> [TASK DESCRIPTION] The answer must consist solely of the lines from the start of the records through the line containing "chromosome 13. _Genomics_ 15, 76-85", restated word for word, with no pictures.

*** Opening of INPUT DATA ***

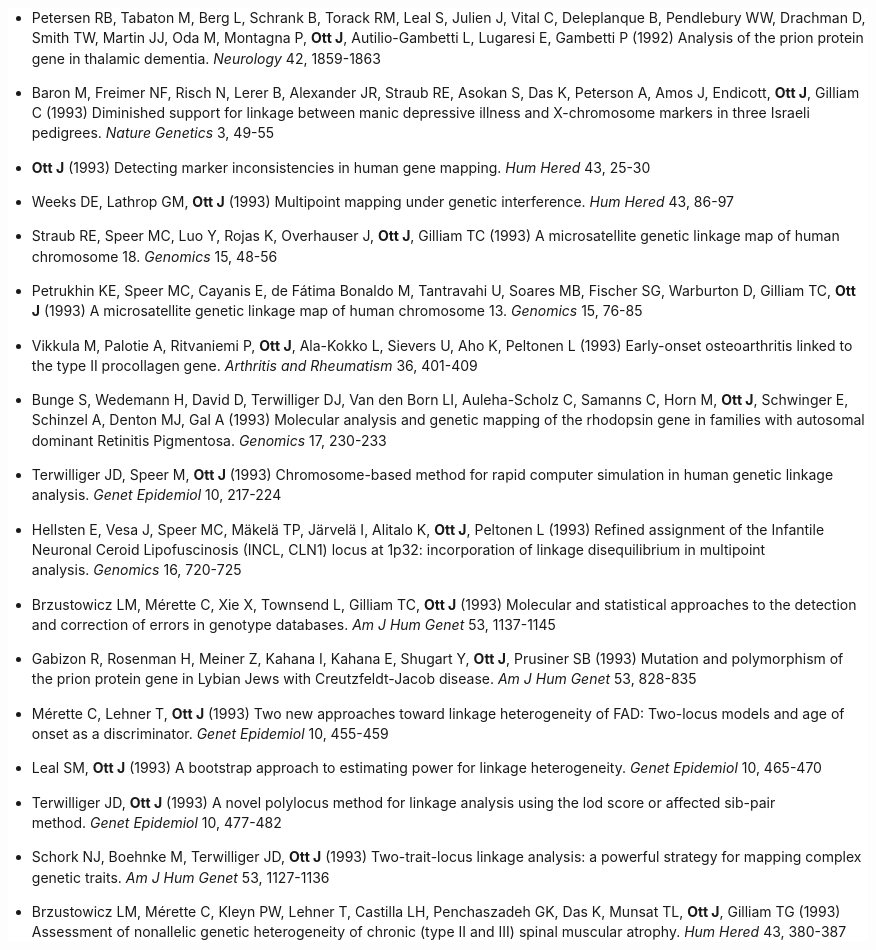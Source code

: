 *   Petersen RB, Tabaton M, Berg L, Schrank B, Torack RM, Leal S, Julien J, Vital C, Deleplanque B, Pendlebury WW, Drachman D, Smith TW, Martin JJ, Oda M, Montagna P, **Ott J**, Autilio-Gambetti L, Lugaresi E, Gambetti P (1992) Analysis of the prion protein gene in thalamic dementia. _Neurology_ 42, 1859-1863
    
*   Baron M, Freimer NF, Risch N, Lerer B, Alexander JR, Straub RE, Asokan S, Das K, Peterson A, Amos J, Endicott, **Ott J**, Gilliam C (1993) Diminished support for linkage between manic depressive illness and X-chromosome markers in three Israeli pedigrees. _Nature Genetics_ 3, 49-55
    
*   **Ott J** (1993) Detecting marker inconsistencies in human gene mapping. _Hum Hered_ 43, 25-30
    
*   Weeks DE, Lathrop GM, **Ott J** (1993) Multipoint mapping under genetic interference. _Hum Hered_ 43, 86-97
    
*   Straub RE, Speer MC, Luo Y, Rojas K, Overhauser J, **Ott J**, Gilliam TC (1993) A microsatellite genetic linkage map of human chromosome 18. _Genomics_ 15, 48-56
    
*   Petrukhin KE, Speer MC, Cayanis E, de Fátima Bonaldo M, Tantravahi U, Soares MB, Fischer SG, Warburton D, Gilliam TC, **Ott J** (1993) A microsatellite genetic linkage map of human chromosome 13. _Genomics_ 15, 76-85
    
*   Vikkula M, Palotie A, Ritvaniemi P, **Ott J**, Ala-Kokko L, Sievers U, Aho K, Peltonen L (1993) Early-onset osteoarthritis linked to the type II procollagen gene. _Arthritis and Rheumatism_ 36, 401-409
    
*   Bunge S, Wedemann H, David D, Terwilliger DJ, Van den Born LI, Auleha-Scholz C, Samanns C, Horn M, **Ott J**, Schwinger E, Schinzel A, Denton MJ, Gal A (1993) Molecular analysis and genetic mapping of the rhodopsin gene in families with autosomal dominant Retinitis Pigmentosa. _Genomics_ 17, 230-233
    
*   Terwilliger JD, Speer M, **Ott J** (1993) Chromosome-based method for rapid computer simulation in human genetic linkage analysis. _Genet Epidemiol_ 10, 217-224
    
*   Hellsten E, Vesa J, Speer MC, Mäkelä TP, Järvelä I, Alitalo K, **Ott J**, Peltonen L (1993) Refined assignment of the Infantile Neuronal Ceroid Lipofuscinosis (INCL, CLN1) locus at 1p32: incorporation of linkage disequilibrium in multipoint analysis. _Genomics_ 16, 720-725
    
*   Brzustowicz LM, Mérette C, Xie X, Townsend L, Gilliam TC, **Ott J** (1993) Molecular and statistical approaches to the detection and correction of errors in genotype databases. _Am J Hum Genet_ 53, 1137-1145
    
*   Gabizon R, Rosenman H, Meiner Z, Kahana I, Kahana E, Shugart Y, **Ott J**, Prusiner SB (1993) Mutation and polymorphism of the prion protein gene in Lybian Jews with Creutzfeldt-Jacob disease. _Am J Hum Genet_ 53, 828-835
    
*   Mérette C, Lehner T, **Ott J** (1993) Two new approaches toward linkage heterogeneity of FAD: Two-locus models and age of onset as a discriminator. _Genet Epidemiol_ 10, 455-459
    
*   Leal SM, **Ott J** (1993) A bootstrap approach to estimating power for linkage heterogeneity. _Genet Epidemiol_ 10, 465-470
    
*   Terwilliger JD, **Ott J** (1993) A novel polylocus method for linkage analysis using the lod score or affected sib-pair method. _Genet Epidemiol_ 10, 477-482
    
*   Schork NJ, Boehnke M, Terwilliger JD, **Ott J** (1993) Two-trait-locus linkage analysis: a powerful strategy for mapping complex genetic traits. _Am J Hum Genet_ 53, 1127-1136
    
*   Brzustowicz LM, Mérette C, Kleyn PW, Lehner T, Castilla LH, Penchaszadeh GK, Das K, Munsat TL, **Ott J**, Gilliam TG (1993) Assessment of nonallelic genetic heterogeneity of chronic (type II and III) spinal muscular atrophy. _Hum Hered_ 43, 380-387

*** Close of INPUT DATA ***

> [FINAL ANSWER]
Source code

: *   Petersen RB, Tabaton M, Berg L, Schrank B, Torack RM, Leal S, Julien J, Vital C, Deleplanque B, Pendlebury WW, Drachman D, Smith TW, Martin JJ, Oda M, Montagna P, **Ott J**, Autilio-Gambetti L, Lugaresi E, Gambetti P (1992) Analysis of the prion protein gene in thalamic dementia. _Neurology_ 42, 1859-1863
    
*   Baron M, Freimer NF, Risch N, Lerer B, Alexander JR, Straub RE, Asokan S, Das K, Peterson A, Amos J, Endicott, **Ott J**, Gilliam C (1993) Diminished support for linkage between manic depressive illness and X-chromosome markers in three Israeli pedigrees. _Nature Genetics_ 3, 49-55
    
*   **Ott J** (1993) Detecting marker inconsistencies in human gene mapping. _Hum Hered_ 43, 25-30
    
*   Weeks DE, Lathrop GM, **Ott J** (1993) Multipoint mapping under genetic interference. _Hum Hered_ 43, 86-97
    
*   Straub RE, Speer MC, Luo Y, Rojas K, Overhauser J, **Ott J**, Gilliam TC (1993) A microsatellite genetic linkage map of human chromosome 18. _Genomics_ 15, 48-56
    
*   Petrukhin KE, Speer MC, Cayanis E, de Fátima Bonaldo M, Tantravahi U, Soares MB, Fischer SG, Warburton D, Gilliam TC, **Ott J** (1993) A microsatellite genetic linkage map of human chromosome 13. _Genomics_ 15, 76-85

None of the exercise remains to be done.